Copernicus ou « La Terre vue par l’Europe »
Outre le développement des modèles météorologiques et la fourniture de données de prévisions aux États membres, le CEPMMT s’est récemment vu octroyer la responsabilité de deux services Copernicus par l’Union européenne. Copernicus, ou « La Terre vue par l’Europe », propose un regard sur notre planète et son environnement dans l’intérêt de tous les citoyens européens. Les deux services dont le CEPMMT a la responsabilité sont le Copernicus Climate Change Service et le Copernicus Atmosphere Monitoring Service. Le CEPMMT est également le centre produisant les prévisions de crues et de feux aux échelles européennes et mondiales dans le cadre du Copernicus Emergency Management Service. Pourquoi ces nouvelles activités dans un centre de prévision numérique ? Tout simplement parce que les outils sont très similaires et fortement connectés : l’atmosphère n’agit pas en isolation, elle interagit avec la totalité du système Terre (océan, terres émergées, composition chimique…). De même, les besoins en traitement d’observations, notamment satellitaires, et l’expertise qui en découle, sont semblables.

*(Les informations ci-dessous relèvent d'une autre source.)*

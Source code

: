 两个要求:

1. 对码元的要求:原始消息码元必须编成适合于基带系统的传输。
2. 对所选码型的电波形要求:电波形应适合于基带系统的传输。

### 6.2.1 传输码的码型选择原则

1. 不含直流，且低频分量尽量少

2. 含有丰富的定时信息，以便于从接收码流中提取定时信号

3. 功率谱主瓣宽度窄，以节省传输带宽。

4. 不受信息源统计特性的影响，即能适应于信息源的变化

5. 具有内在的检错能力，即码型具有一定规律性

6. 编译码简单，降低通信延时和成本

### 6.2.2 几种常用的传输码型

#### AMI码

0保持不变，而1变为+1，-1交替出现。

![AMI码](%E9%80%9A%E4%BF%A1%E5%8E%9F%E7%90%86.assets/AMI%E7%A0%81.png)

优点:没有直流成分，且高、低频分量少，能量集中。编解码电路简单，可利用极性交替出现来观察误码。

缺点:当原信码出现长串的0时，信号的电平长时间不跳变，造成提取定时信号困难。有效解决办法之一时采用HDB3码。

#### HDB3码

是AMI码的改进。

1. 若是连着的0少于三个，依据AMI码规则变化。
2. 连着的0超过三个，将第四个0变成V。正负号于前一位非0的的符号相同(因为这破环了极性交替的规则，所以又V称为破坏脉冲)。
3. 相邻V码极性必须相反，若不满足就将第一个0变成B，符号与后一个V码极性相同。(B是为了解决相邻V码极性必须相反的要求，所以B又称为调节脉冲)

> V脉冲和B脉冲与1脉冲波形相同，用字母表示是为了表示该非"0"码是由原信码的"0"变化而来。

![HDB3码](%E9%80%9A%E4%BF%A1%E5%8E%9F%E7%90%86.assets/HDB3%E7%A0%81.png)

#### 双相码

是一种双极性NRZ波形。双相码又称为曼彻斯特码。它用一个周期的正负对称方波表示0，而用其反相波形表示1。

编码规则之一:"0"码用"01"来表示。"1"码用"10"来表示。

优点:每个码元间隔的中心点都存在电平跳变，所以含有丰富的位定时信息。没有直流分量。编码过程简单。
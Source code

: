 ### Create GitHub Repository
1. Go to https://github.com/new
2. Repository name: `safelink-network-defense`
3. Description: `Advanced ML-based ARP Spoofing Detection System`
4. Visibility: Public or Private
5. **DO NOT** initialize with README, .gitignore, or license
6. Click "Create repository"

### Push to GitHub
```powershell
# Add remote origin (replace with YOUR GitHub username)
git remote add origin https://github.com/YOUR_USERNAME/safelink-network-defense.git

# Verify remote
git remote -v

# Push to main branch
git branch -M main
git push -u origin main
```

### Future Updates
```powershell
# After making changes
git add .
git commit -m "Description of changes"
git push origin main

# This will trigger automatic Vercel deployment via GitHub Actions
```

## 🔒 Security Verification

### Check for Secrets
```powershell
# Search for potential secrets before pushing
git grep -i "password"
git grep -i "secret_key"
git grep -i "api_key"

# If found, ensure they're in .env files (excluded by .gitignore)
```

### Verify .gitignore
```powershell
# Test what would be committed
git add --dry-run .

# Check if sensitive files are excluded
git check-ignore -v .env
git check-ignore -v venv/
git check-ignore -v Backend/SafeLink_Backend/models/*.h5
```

D’où l’extension logique de la collaboration européenne de la météo à ces applications connexes.
Défis à venir
Quels sont les défis à venir en prévision du temps ? La progression vers un système Terre à l’échelle kilométrique présente de forts enjeux en matière de puissance de calcul et d’adaptation de nos codes de calcul aux supercalculateurs du futur. Il s’agit là d’un défi technologique majeur, qui requiert une coopération étroite entre les scientifiques experts de la modélisation en prévision numérique, les informaticiens et les compagnies proposant de nouvelles architectures informatiques. Le CEPMMT est localisé à Reading, en Grande-Bretagne, mais a récemment décidé de déplacer son centre de calcul à Bologne, en Italie, où le technopôle en cours de création a une envergure telle qu’il permettra d’abriter les calculateurs à venir.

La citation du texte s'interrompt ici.